Collected data:
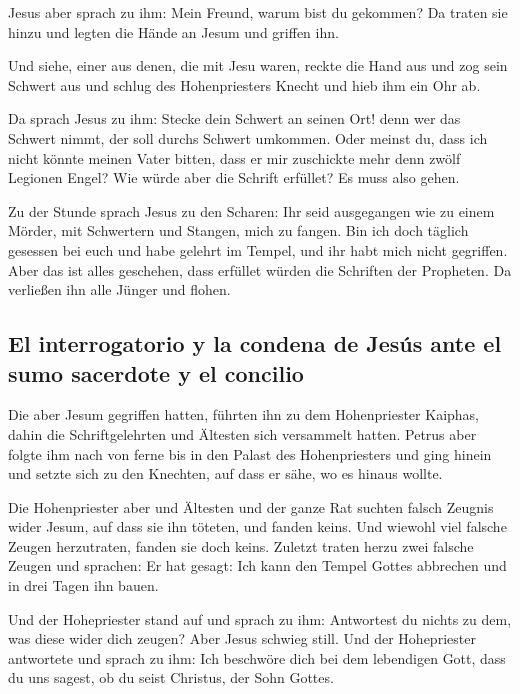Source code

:  Jesus aber sprach zu ihm: Mein Freund, warum bist du
gekommen? Da traten sie hinzu und legten die Hände an Jesum und griffen
ihn.

 Und siehe, einer aus denen, die mit Jesu waren, reckte
die Hand aus und zog sein Schwert aus und schlug des Hohenpriesters
Knecht und hieb ihm ein Ohr ab.

 Da sprach Jesus zu ihm: Stecke dein Schwert an seinen
Ort! denn wer das Schwert nimmt, der soll durchs Schwert umkommen.
 Oder meinst du, dass ich nicht könnte meinen Vater
bitten, dass er mir zuschickte mehr denn zwölf Legionen Engel?
 Wie würde aber die Schrift erfüllet? Es muss also gehen.

 Zu der Stunde sprach Jesus zu den Scharen: Ihr seid
ausgegangen wie zu einem Mörder, mit Schwertern und Stangen, mich zu
fangen. Bin ich doch täglich gesessen bei euch und habe gelehrt im
Tempel, und ihr habt mich nicht gegriffen.  Aber das ist
alles geschehen, dass erfüllet würden die Schriften der Propheten. Da
verließen ihn alle Jünger und flohen.

\hypertarget{el-interrogatorio-y-la-condena-de-jesuxfas-ante-el-sumo-sacerdote-y-el-concilio}{%
\subsection{El interrogatorio y la condena de Jesús ante el sumo
sacerdote y el
concilio}\label{el-interrogatorio-y-la-condena-de-jesuxfas-ante-el-sumo-sacerdote-y-el-concilio}}

 Die aber Jesum gegriffen hatten, führten ihn zu dem
Hohenpriester Kaiphas, dahin die Schriftgelehrten und Ältesten sich
versammelt hatten.  Petrus aber folgte ihm nach von ferne
bis in den Palast des Hohenpriesters und ging hinein und setzte sich zu
den Knechten, auf dass er sähe, wo es hinaus wollte.

 Die Hohenpriester aber und Ältesten und der ganze Rat
suchten falsch Zeugnis wider Jesum, auf dass sie ihn töteten,
 und fanden keins. Und wiewohl viel falsche Zeugen
herzutraten, fanden sie doch keins. Zuletzt traten herzu zwei falsche
Zeugen  und sprachen: Er hat gesagt: Ich kann den Tempel
Gottes abbrechen und in drei Tagen ihn bauen.

 Und der Hohepriester stand auf und sprach zu ihm:
Antwortest du nichts zu dem, was diese wider dich zeugen?
 Aber Jesus schwieg still. Und der Hohepriester
antwortete und sprach zu ihm: Ich beschwöre dich bei dem lebendigen
Gott, dass du uns sagest, ob du seist Christus, der Sohn Gottes.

● **Your instructions**
Omit the pictures and write out the remaining data exactly.

● **Written response**
Source code

:  Jesus aber sprach zu ihm: Mein Freund, warum bist du
gekommen? Da traten sie hinzu und legten die Hände an Jesum und griffen
ihn.

 Und siehe, einer aus denen, die mit Jesu waren, reckte
die Hand aus und zog sein Schwert aus und schlug des Hohenpriesters
Knecht und hieb ihm ein Ohr ab.

 Da sprach Jesus zu ihm: Stecke dein Schwert an seinen
Ort! denn wer das Schwert nimmt, der soll durchs Schwert umkommen.
 Oder meinst du, dass ich nicht könnte meinen Vater
bitten, dass er mir zuschickte mehr denn zwölf Legionen Engel?
 Wie würde aber die Schrift erfüllet? Es muss also gehen.

 Zu der Stunde sprach Jesus zu den Scharen: Ihr seid
ausgegangen wie zu einem Mörder, mit Schwertern und Stangen, mich zu
fangen. Bin ich doch täglich gesessen bei euch und habe gelehrt im
Tempel, und ihr habt mich nicht gegriffen.  Aber das ist
alles geschehen, dass erfüllet würden die Schriften der Propheten. Da
verließen ihn alle Jünger und flohen.

\hypertarget{el-interrogatorio-y-la-condena-de-jesuxfas-ante-el-sumo-sacerdote-y-el-concilio}{%
\subsection{El interrogatorio y la condena de Jesús ante el sumo
sacerdote y el
concilio}\label{el-interrogatorio-y-la-condena-de-jesuxfas-ante-el-sumo-sacerdote-y-el-concilio}}

 Die aber Jesum gegriffen hatten, führten ihn zu dem
Hohenpriester Kaiphas, dahin die Schriftgelehrten und Ältesten sich
versammelt hatten.  Petrus aber folgte ihm nach von ferne
bis in den Palast des Hohenpriesters und ging hinein und setzte sich zu
den Knechten, auf dass er sähe, wo es hinaus wollte.

 Die Hohenpriester aber und Ältesten und der ganze Rat
suchten falsch Zeugnis wider Jesum, auf dass sie ihn töteten,
 und fanden keins. Und wiewohl viel falsche Zeugen
herzutraten, fanden sie doch keins. Zuletzt traten herzu zwei falsche
Zeugen  und sprachen: Er hat gesagt: Ich kann den Tempel
Gottes abbrechen und in drei Tagen ihn bauen.

 Und der Hohepriester stand auf und sprach zu ihm:
Antwortest du nichts zu dem, was diese wider dich zeugen?
 Aber Jesus schwieg still. Und der Hohepriester
antwortete und sprach zu ihm: Ich beschwöre dich bei dem lebendigen
Gott, dass du uns sagest, ob du seist Christus, der Sohn Gottes.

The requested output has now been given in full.